Death of a Salesman
- Chris O'Rourke
- Apr 16
- 3 min read
Updated: 6 days ago

Beth Marshall and David Hayman in Death of a Salesman. Image Tommy Ga-Ken Wan
****
There’s challenges in presenting a classic play. Including emotional balance and whether to place thematic stresses emphasising key points over others. All of which impacts on performance. As is the case with the current production of Arthur Miller’s 1949 classic, Death of a Salesman currently at The Gaiety, a memory play revolving around the final twenty-four hours in the life of travelling salesman, Willie Loman. A play in which Miller’s towering talent was rarely more in evidence. The same likely to be said of David Hayman, who delivers a devastating performance as the iconic Willie. Which, under director Andy Arnold, highlights key aspects of Miller's devoted family man trapped in the long con of American exceptionalism; achieving richer emotional resonance at the cost of wider emotional range. Arnold’s version looking uncomfortably close given the current political climate.

Daniel Cahill, David Hayman and Michael Wallace in Death of a Salesman. Image Tommy Ga-Ken Wan
From the outset, Arnold nails his colours to the mast. Neil Haynes simple set dominated by an image of a giant tree imprisoned behind the bars of some wooden fire escapes. Nature and the city one of many juxtapositions that run throughout Miller’s script, along with the real and the imagined, the dream and the lived experience, the truth and the lie. Seats stage left and right with actors sitting between scenes, some doubling as live musicians, add a touch of Brechtian distance, ensuring you never forget you're watching a performance. A strong choice that undermines any realist temptation to become immersed in the spectacle. Into which a diminutive Willie enters loaded down with two burdensome suitcases. A shabby, hollowed out, shell of a man whose mind is beginning to go. His enabling wife making excuses to him as to why. A legend in his own mind, Willie espouses not so much the American Dream as the quick fix way to get it. The cult of personality which forgives all forms of cheating and stealing if you’re liked enough. Traits inherited by his sons, Biff, now a rambling bum, and Lucky, a philandering dreamer with the same dead end dreams. One last ditch attempt to turn their lives around reveals you can’t teach an old dog new tricks. Even as insanity is repeating the same old, same old and hoping for a different outcome. Ensuring the ending is as inevitable as it is tragic.
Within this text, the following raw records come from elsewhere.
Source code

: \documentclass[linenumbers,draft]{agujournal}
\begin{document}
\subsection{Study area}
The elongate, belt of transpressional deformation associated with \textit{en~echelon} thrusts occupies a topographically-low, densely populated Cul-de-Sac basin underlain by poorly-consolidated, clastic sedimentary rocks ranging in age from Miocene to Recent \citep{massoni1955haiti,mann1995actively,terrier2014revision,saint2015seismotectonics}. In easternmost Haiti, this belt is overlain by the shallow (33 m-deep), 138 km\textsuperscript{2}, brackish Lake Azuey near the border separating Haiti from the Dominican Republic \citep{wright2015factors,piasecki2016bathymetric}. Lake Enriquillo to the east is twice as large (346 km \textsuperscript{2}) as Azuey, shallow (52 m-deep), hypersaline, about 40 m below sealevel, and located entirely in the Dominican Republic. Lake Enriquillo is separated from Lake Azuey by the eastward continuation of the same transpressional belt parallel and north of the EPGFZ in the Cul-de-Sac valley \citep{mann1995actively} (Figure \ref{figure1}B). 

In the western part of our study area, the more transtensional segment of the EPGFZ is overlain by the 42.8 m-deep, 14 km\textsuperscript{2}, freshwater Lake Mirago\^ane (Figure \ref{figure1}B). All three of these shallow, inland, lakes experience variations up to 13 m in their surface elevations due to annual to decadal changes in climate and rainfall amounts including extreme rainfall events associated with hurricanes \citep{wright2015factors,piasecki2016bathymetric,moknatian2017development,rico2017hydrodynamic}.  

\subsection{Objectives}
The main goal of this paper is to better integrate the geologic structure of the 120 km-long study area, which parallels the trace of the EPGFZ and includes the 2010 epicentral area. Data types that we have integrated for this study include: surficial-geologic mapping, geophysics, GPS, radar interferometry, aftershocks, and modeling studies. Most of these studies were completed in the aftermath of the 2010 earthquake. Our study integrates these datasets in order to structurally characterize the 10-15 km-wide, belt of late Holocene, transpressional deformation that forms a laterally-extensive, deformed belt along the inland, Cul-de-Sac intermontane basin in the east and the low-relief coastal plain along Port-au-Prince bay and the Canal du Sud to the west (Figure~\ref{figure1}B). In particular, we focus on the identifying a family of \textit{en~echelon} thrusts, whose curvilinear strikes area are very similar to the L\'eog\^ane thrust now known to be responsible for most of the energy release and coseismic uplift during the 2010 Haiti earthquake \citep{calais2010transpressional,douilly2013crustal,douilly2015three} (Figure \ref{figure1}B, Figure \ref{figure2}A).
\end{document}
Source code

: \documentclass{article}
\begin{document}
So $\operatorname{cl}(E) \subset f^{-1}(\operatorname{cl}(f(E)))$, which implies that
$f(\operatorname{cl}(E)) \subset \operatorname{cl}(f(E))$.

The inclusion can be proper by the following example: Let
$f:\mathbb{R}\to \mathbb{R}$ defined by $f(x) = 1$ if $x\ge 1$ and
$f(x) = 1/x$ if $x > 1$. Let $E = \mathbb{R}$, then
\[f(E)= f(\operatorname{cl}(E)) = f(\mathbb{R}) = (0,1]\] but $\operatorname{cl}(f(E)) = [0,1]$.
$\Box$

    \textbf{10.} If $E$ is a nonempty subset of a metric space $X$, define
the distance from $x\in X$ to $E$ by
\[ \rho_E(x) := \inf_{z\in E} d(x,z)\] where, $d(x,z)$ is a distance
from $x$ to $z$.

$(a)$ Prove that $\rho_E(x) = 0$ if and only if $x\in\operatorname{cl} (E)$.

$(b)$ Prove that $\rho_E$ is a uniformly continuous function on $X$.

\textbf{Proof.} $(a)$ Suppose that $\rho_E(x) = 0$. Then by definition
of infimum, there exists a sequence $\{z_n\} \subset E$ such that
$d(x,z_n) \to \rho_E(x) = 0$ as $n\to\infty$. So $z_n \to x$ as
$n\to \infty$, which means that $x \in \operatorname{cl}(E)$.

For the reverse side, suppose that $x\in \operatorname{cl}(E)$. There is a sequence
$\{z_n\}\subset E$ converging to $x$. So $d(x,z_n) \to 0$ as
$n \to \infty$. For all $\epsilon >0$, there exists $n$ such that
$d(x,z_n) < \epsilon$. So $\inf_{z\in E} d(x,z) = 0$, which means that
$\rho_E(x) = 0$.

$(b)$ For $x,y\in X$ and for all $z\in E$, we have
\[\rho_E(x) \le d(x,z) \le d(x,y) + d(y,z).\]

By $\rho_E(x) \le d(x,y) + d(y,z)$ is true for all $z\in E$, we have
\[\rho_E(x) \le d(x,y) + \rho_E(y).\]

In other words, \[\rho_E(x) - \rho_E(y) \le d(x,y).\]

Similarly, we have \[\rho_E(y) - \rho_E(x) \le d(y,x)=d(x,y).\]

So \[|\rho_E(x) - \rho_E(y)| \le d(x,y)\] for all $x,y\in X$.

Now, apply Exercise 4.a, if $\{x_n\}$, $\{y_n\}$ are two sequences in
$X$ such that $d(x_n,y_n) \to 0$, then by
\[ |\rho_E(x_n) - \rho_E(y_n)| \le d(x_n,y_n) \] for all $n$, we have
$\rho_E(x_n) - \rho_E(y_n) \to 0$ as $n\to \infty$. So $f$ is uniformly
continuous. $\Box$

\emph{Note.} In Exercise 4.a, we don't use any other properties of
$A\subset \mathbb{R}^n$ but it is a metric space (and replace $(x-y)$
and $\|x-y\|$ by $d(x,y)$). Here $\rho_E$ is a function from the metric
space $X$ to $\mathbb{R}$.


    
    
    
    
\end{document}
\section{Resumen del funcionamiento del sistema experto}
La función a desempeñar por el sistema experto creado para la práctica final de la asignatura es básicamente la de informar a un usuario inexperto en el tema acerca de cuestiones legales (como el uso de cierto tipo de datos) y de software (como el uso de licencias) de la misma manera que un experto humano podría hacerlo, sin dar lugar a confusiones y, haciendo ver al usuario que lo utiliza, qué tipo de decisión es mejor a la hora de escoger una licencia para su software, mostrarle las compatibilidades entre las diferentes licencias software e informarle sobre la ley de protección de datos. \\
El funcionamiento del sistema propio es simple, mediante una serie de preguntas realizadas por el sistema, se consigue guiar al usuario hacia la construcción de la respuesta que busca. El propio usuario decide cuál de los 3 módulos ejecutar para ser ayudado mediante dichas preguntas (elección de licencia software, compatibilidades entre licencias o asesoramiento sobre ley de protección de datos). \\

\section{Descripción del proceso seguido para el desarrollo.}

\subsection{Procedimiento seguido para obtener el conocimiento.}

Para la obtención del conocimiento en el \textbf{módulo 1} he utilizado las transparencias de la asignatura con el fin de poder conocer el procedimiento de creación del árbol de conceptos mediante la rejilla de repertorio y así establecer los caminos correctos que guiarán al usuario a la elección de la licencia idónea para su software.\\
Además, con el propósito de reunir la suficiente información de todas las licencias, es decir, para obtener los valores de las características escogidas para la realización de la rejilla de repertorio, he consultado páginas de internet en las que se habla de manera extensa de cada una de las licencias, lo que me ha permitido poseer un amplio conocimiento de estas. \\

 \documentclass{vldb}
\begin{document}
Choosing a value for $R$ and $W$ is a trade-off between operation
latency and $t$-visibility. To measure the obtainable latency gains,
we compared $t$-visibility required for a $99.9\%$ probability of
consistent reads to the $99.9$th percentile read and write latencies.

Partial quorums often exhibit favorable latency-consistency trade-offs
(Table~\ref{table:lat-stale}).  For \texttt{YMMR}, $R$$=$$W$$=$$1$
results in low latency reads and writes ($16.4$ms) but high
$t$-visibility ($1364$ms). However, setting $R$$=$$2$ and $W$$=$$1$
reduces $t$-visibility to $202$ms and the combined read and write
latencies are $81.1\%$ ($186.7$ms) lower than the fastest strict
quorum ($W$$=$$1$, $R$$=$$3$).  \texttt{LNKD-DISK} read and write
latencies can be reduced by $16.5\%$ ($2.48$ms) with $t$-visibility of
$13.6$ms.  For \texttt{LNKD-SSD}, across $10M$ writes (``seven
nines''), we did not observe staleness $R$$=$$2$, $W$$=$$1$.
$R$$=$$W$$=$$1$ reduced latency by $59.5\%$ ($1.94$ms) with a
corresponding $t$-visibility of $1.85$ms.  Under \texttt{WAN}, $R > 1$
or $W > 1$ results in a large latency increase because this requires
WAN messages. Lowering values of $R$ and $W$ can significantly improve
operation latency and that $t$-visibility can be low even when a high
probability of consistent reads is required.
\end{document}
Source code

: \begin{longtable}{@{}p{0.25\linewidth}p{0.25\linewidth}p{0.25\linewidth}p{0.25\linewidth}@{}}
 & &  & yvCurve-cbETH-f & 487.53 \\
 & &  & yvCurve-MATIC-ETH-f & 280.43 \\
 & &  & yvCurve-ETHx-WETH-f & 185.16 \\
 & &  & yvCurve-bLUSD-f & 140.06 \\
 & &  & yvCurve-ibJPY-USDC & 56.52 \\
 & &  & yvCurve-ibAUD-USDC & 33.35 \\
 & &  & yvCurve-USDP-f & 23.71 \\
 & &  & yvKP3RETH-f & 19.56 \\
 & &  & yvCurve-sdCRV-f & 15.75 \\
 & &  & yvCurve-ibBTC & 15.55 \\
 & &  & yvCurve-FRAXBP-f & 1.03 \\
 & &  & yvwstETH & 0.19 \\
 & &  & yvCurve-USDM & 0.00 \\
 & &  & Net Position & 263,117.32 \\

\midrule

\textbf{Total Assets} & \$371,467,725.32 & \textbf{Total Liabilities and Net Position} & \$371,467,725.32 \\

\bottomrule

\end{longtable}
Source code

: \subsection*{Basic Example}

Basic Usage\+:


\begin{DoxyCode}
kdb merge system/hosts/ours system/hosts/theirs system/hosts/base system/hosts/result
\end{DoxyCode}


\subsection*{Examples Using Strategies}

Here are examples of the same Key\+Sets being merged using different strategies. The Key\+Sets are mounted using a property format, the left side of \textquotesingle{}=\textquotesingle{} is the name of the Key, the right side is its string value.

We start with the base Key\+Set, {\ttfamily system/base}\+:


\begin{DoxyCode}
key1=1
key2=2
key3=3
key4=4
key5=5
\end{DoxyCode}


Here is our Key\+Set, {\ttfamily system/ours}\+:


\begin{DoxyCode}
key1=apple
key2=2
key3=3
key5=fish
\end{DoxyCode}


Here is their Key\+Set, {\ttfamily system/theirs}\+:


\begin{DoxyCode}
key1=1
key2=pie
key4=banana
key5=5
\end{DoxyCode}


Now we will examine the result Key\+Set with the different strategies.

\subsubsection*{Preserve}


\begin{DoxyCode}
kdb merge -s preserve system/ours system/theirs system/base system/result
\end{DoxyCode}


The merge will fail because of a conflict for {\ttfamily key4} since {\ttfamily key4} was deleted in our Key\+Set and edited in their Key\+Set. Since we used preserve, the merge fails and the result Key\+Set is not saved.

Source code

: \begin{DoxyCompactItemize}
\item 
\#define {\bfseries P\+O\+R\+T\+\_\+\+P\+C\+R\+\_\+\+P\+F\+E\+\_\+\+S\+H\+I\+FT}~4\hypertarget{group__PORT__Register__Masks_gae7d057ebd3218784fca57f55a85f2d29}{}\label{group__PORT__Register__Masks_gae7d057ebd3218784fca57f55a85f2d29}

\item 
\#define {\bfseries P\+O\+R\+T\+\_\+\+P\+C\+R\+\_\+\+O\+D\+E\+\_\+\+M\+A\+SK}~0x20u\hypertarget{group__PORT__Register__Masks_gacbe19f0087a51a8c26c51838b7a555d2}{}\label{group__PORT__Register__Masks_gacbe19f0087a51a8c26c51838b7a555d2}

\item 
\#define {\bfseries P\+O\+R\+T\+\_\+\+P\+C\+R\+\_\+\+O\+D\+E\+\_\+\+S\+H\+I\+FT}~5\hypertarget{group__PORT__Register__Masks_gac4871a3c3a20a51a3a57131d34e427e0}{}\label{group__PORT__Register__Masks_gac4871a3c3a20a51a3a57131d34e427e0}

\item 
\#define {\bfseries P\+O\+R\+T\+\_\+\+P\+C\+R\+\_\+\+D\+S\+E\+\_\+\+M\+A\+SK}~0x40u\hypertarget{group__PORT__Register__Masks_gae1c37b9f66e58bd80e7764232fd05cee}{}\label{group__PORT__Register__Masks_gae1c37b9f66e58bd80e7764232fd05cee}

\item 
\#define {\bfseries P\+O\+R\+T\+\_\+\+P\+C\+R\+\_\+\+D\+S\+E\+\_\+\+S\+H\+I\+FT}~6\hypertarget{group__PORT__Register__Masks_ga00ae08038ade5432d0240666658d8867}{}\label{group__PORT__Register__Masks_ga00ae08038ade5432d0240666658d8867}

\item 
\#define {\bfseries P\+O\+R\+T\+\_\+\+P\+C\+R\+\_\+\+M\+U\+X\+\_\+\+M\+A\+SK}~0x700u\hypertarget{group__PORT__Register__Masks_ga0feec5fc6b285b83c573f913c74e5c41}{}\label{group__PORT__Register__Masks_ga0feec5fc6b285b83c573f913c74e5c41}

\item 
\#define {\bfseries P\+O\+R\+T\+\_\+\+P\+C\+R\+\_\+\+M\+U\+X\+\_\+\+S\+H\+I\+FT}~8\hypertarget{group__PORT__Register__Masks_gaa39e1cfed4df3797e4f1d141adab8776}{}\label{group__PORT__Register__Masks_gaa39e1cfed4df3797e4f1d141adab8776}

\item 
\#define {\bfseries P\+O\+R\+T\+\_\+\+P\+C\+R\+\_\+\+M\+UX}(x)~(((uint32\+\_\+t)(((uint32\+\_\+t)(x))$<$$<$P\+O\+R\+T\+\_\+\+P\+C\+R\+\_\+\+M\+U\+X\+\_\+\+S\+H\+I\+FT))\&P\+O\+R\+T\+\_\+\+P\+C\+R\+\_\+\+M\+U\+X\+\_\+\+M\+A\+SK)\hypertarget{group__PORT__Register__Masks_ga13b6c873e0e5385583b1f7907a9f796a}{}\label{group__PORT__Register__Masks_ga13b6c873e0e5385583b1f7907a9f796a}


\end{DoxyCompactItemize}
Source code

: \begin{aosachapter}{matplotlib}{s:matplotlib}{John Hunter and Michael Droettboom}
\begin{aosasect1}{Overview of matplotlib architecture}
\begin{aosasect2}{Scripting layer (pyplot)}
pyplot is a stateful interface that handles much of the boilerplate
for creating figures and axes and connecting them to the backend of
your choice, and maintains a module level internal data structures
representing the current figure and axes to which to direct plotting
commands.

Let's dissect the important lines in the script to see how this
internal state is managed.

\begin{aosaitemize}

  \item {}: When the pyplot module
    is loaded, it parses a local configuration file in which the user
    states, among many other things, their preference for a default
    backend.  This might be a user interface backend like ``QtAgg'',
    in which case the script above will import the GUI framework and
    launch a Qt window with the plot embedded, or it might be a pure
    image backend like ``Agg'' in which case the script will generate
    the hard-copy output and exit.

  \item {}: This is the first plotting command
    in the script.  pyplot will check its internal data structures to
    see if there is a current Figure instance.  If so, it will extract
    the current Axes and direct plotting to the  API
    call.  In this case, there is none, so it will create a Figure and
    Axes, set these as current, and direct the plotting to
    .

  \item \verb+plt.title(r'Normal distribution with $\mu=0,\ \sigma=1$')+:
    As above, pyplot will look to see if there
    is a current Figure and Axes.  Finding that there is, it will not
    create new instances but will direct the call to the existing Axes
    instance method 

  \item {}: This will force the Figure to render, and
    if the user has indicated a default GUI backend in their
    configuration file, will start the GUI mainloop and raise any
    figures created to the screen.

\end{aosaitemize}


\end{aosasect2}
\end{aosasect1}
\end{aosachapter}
Benny Young and David Hayman in Death of a Salesman. Image Tommy Ga-Ken Wan
With Hayman and Arnold opting to foreground tragedy, Willie is portrayed with a tragic flaw rather than as a man trapped in a game he was destined to loose. His flaw being he’s a naked fool proclaiming himself emperor, opening up rich interpretive possibilities in terms of masculine interrogations. Willie less someone playing with loaded dice so much as a man trying to load the dice. The game of success he believes he can rig already rigged long before by others. Willie’s demise into madness, loneliness, frailty and humiliation brought viscerally alive in Hayman’s stunning performance. Even as it leaves Willie’s arrogance and anger too softly spoken. Sacrificing swagger and front for an enduring sense of fraility and failure, it can be hard to understand Biff and Lucky’s devotion. Even more his wife Linda’s admiration and his neighbour Charley’s endless generosity, even as both see through Willie’s lies. Beth Marshall’s enabling Linda, Daniel Cahill's conflicted Biff, Michael Wallace’s devoted Happy and Benny Young’s tolerant Charley each turning in impeccable performances. Gavin John Wright, Simon Donaldson, Charlene Boyd, Stewart Ennis, Fay Guiffo, Bailey Newsome and Gillian Massey rounding out an impressive cast.

A jaded man in a jaded suit, who made it to the finish line only to lose the race, Hayman’s Willie is to be pitied more than reviled. Hayman wrenching every last drop of pathos in a powerfully moving performance. A terrific production of a terrific play, not everyone will agree with all the choices made. But Death of a Salesman is a startlingly brilliant, modern classic, given quality treatment in this powerhouse production.
Death of a Salesman by Arthur Miller, presented by Trafalgar Theatre Productions and Raw Material, runs at The Gaiety Theatre until April 19.